Cidade do Alvorecer
Capítulo Um
Era uma fria noite de quinta-feira do mês de dezembro e o vento fez com que as janelas do quarto dela se abrissem, mas ela realmente não estava no clima de levantar da cama naquele dia. Você está querendo saber por que, não é? Bem, nesta manhã. Amelia acordou, tomou seu café da manhã habitual – café preto e uma fatia de pão com manteiga – e foi trabalhar. Até aqui tudo estava normal, tranquilo. Ela saiu de casa no horário normal – 6:00 a.m. –, cumprimentou uma senhora chamada Virginia que mora ao lado da sua casa e passa boa parte do dia em sua cadeira de balanço na varanda, sempre vestindo um vestido florido e uma manta, ouvindo o rádio; passou pela banca de jornais e comprou o jornal local e deu uma olhada nas notícias – obviamente – e só então, subiu em sua bicicleta a caminho do trabalho.

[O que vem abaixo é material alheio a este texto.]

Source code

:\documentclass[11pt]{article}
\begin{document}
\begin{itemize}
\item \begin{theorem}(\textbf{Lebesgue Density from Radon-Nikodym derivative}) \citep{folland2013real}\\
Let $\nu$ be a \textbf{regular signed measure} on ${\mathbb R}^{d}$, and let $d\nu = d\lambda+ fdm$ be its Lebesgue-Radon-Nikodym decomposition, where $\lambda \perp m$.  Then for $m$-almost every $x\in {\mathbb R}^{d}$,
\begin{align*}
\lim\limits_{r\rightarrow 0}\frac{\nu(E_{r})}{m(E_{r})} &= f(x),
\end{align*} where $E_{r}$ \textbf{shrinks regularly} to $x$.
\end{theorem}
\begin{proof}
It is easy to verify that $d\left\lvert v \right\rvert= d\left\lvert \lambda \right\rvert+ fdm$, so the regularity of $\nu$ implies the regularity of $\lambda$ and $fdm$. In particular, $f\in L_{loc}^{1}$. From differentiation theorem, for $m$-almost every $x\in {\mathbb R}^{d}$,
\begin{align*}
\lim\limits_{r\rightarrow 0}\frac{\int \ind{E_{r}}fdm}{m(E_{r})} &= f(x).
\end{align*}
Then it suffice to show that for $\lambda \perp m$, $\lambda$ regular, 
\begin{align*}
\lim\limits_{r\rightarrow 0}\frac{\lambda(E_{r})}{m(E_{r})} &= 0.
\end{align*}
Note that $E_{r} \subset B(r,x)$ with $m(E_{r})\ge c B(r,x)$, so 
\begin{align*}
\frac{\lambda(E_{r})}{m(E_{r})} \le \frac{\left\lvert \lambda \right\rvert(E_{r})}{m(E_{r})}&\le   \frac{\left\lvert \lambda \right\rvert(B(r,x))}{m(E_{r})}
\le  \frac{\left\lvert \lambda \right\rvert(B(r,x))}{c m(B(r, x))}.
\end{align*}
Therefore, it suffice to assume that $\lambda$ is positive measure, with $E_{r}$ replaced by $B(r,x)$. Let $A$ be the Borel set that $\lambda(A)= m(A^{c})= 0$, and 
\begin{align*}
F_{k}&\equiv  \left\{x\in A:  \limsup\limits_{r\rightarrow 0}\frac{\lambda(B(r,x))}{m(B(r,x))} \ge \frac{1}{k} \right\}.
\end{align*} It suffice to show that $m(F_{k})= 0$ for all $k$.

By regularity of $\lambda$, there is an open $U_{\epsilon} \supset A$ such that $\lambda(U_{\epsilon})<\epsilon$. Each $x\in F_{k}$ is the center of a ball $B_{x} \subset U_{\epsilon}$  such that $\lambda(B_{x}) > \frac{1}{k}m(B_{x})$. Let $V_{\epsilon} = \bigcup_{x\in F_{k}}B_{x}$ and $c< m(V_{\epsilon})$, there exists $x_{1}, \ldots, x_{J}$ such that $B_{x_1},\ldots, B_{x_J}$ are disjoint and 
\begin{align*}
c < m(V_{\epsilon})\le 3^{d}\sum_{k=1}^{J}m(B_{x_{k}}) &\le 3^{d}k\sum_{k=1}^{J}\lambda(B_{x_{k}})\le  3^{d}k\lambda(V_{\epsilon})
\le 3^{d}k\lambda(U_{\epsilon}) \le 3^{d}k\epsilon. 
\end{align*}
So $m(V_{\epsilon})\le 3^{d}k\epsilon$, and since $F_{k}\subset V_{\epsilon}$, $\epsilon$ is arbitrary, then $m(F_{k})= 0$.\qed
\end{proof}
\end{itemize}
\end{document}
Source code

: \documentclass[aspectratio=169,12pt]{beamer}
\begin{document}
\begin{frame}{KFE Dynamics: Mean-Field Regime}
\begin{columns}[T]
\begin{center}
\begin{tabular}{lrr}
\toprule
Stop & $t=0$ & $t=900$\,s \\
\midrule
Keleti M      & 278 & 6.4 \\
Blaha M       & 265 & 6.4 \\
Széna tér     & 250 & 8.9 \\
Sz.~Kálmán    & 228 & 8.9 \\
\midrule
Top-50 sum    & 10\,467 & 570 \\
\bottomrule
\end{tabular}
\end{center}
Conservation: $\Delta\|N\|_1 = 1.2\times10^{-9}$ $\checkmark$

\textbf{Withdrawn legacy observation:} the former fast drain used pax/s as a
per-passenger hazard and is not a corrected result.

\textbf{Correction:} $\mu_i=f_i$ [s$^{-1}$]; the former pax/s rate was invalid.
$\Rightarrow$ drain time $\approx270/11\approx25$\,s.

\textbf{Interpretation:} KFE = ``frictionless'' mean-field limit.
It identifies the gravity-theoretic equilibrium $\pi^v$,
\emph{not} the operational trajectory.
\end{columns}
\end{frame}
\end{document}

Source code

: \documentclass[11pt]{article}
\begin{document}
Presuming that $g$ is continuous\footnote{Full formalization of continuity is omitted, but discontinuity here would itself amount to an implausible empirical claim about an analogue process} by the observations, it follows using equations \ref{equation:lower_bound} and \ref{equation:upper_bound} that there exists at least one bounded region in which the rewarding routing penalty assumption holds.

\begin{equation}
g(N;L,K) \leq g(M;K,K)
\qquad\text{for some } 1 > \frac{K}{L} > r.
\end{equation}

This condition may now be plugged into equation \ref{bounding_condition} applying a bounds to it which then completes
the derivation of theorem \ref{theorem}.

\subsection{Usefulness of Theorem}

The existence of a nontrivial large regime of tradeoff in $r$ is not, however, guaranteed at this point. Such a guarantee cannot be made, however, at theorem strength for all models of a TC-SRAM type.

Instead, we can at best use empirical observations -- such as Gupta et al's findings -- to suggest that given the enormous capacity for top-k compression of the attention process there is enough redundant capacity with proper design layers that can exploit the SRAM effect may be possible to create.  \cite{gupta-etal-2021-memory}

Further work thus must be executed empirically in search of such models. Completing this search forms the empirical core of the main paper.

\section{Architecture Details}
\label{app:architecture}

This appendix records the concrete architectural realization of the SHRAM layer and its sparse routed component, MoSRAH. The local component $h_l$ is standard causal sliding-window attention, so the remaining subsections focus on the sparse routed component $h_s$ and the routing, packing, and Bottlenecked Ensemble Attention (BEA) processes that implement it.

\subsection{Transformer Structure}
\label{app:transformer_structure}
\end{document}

Chegou lá ás 6:55 a.m, horário em que chegava todos os dias nos últimos três anos, pois costumava pedalar devagar e gostava de passear um pouco pelas ruas calmas da cidade e sentir o aroma das árvores que ainda estavam vivas por ali. Ela trabalhava numa pequena loja de livros chamada Sun & Moon - que ficava do outro lado da pequena Cidade do Alvorecer, ou seja, 5 quilômetros de distância de onde ficava sua casa – como recepcionista e sim, eu disse trabalhava, porque foi a partir deste momento que esse dia começou a desmoronar.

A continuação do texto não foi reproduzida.